• [YOUR TASK] Copy all lines below exactly as written. Leave pictures out.

Stored data entries
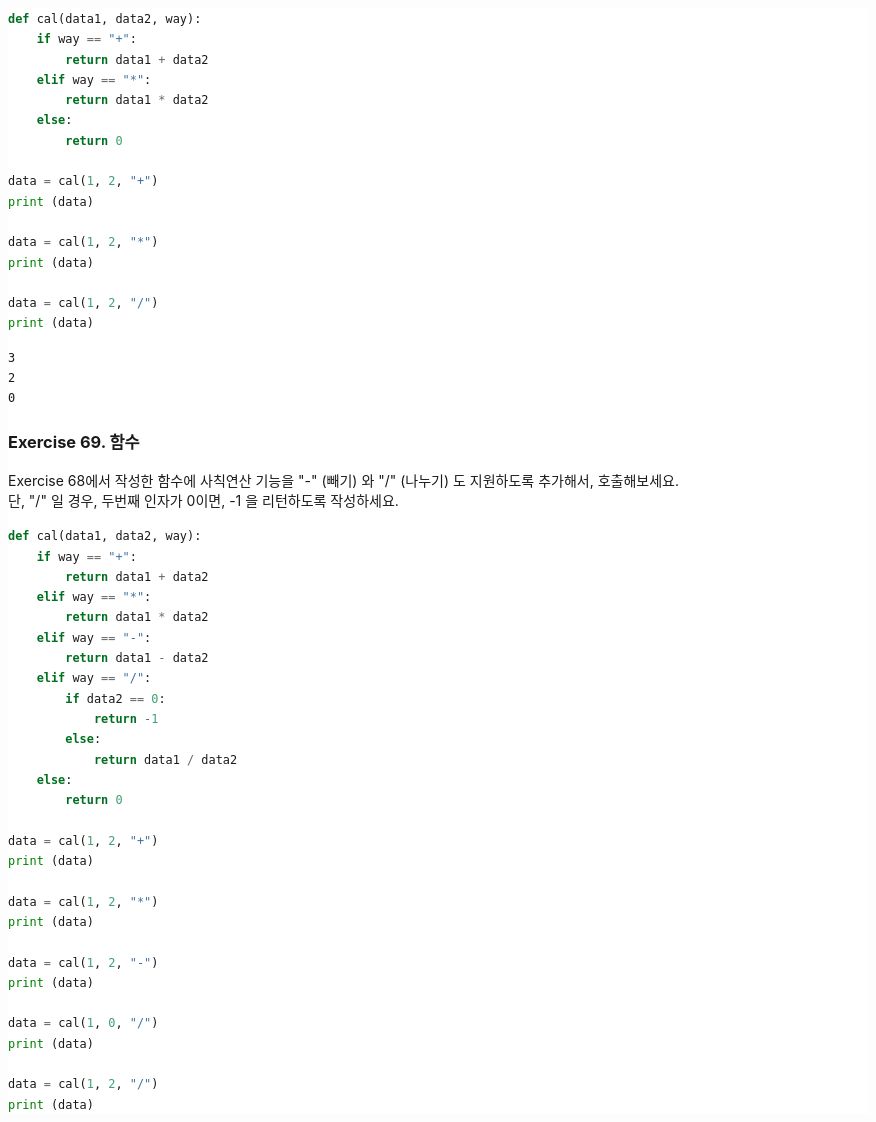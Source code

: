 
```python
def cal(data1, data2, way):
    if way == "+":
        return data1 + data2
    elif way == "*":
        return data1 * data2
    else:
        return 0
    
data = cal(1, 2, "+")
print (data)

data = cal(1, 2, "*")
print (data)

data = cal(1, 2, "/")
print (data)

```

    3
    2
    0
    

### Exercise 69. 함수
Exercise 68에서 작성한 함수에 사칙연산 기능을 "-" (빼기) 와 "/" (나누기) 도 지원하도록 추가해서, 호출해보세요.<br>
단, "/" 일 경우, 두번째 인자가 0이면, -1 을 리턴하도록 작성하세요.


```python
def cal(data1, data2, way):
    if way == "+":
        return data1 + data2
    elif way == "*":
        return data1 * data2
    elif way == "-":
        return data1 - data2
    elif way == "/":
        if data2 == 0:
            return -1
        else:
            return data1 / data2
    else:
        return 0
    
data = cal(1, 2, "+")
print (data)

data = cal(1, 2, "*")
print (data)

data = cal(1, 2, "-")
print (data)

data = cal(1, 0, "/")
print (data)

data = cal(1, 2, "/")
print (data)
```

• [EXERCISE RESPONSE]
Source code

: 
```python
def cal(data1, data2, way):
    if way == "+":
        return data1 + data2
    elif way == "*":
        return data1 * data2
    else:
        return 0
    
data = cal(1, 2, "+")
print (data)

data = cal(1, 2, "*")
print (data)

data = cal(1, 2, "/")
print (data)

```

    3
    2
    0
    

### Exercise 69. 함수
Exercise 68에서 작성한 함수에 사칙연산 기능을 "-" (빼기) 와 "/" (나누기) 도 지원하도록 추가해서, 호출해보세요.<br>
단, "/" 일 경우, 두번째 인자가 0이면, -1 을 리턴하도록 작성하세요.


```python
def cal(data1, data2, way):
    if way == "+":
        return data1 + data2
    elif way == "*":
        return data1 * data2
    elif way == "-":
        return data1 - data2
    elif way == "/":
        if data2 == 0:
            return -1
        else:
            return data1 / data2
    else:
        return 0
    
data = cal(1, 2, "+")
print (data)

data = cal(1, 2, "*")
print (data)

data = cal(1, 2, "-")
print (data)

data = cal(1, 0, "/")
print (data)

data = cal(1, 2, "/")
print (data)
```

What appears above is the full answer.